Принципиальные разночтения оригинала и эпиграфа заставляют предположить, что строки эпиграфа были написаны самим Лермонтовым, приближены им к нужному смыслу. Если же говорить о «свободном» обращении Лермонтова со стихами, отобранными для эпиграфа, то известно, что эпиграфы и в «Кавказском пленнике» (1828), и в «Боярине Орше» (1835–1836), и в стихотворении «Не верь себе» (1839) были изменены поэтом.
По всей вероятности, именно такое глубокое и принципиальное расхождение с оригиналом и заставило Лермонтова отказаться от точного адресата, – текст, можно сказать, был сочинен заново.

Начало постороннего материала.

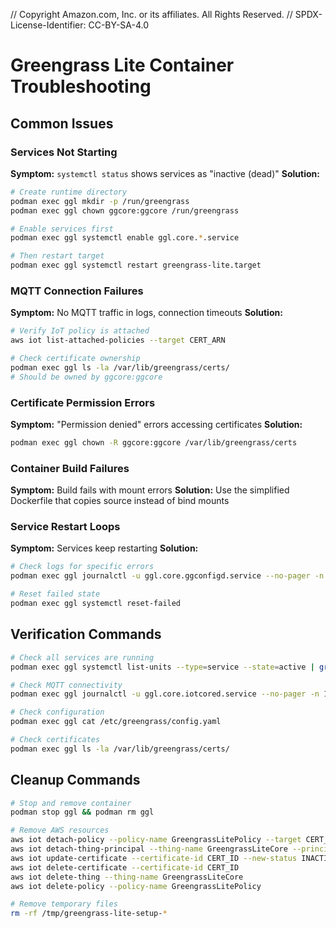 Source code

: // Copyright Amazon.com, Inc. or its affiliates. All Rights Reserved.
// SPDX-License-Identifier: CC-BY-SA-4.0

# Greengrass Lite Container Troubleshooting

## Common Issues

### Services Not Starting
**Symptom:** `systemctl status` shows services as "inactive (dead)"
**Solution:** 
```bash
# Create runtime directory
podman exec ggl mkdir -p /run/greengrass
podman exec ggl chown ggcore:ggcore /run/greengrass

# Enable services first
podman exec ggl systemctl enable ggl.core.*.service

# Then restart target
podman exec ggl systemctl restart greengrass-lite.target
```

### MQTT Connection Failures
**Symptom:** No MQTT traffic in logs, connection timeouts
**Solution:**
```bash
# Verify IoT policy is attached
aws iot list-attached-policies --target CERT_ARN

# Check certificate ownership
podman exec ggl ls -la /var/lib/greengrass/certs/
# Should be owned by ggcore:ggcore
```

### Certificate Permission Errors
**Symptom:** "Permission denied" errors accessing certificates
**Solution:**
```bash
podman exec ggl chown -R ggcore:ggcore /var/lib/greengrass/certs
```

### Container Build Failures
**Symptom:** Build fails with mount errors
**Solution:** Use the simplified Dockerfile that copies source instead of bind mounts

### Service Restart Loops
**Symptom:** Services keep restarting
**Solution:**
```bash
# Check logs for specific errors
podman exec ggl journalctl -u ggl.core.ggconfigd.service --no-pager -n 20

# Reset failed state
podman exec ggl systemctl reset-failed
```

## Verification Commands

```bash
# Check all services are running
podman exec ggl systemctl list-units --type=service --state=active | grep ggl

# Check MQTT connectivity
podman exec ggl journalctl -u ggl.core.iotcored.service --no-pager -n 10

# Check configuration
podman exec ggl cat /etc/greengrass/config.yaml

# Check certificates
podman exec ggl ls -la /var/lib/greengrass/certs/
```

## Cleanup Commands

```bash
# Stop and remove container
podman stop ggl && podman rm ggl

# Remove AWS resources
aws iot detach-policy --policy-name GreengrassLitePolicy --target CERT_ARN
aws iot detach-thing-principal --thing-name GreengrassLiteCore --principal CERT_ARN
aws iot update-certificate --certificate-id CERT_ID --new-status INACTIVE
aws iot delete-certificate --certificate-id CERT_ID
aws iot delete-thing --thing-name GreengrassLiteCore
aws iot delete-policy --policy-name GreengrassLitePolicy

# Remove temporary files
rm -rf /tmp/greengrass-lite-setup-*
```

Понимал ли Лермонтов всю опасность, которая ему грозила в связи с созданием «Смерти поэта»? Портрет Дубельта, который он рисует на полях рукописи, исчерпывающе отвечает на этот вопрос.
«Черты его имели что-то волчье и даже лисье, то есть выражали тонкую смышленость хищных зверей», – писал Герцен.

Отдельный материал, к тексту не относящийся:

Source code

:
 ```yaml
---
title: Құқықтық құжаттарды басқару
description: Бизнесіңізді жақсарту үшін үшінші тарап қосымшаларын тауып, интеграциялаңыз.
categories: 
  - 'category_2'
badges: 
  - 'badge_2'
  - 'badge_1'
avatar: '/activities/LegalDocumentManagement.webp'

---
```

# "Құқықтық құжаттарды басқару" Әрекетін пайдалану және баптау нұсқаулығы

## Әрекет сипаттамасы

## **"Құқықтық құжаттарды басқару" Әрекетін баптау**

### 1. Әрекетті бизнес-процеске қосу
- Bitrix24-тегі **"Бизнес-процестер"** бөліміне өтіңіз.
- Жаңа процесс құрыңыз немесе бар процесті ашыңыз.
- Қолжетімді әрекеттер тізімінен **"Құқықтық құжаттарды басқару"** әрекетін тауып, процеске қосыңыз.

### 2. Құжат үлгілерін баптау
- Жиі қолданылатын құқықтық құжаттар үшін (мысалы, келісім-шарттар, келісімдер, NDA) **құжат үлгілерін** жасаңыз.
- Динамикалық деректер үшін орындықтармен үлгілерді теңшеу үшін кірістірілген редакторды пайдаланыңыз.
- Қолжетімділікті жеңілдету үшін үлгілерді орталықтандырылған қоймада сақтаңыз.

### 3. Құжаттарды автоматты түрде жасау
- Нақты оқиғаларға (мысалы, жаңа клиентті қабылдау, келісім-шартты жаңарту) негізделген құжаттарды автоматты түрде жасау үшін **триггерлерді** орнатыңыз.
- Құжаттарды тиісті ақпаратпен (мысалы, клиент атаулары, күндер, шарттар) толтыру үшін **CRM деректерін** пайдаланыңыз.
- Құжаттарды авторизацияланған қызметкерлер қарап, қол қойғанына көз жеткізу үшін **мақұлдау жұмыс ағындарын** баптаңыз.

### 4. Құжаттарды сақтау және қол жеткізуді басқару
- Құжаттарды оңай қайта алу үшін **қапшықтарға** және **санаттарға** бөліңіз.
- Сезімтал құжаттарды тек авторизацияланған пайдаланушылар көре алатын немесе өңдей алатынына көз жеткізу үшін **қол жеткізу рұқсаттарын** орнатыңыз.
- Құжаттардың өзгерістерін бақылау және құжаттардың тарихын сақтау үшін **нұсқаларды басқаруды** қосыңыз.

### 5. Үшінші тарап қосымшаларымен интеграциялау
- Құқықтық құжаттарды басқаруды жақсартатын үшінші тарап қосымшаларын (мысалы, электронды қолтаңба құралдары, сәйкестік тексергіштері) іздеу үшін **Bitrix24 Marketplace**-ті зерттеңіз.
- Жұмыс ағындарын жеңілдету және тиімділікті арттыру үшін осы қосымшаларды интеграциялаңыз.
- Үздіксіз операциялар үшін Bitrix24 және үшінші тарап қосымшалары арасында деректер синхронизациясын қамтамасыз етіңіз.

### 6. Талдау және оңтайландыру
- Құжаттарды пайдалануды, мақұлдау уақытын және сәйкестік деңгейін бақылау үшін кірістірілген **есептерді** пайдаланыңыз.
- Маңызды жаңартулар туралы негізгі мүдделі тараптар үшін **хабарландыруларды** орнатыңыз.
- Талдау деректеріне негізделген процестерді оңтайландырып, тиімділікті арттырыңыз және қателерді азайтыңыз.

26 января, накануне дуэли, Пушкин написал удивительные, пророческие строки генералу Толю: «… истина сильнее царя».
Через несколько дней Лермонтов словно бы повторил неведомую ему пушкинскую мысль в прибавленных строчках «Смерти поэта».
Истина действительно оказалась сильнее царя.
«Трагическая смерть Пушкина, – писал Иван Панаев, – пробудила Петербург от апатии <…>. Толпы народу и экипажи с утра до ночи осаждали дом <…>. Все классы петербургского народонаселения, даже люди безграмотные, считали как бы своим долгом поклониться телу поэта.
Это было похоже на народную манифестацию, на очнувшееся вдруг народное мнение. Университетская и литературная молодежь решила нести гроб на руках до церкви, стихи Лермонтова на смерть поэта переписывались в десятках тысяч экземпляров и выучивались наизусть всеми».
Стихотворение «Смерть поэта» несло в себе беспощадную правду. И правда обрела вечную жизнь.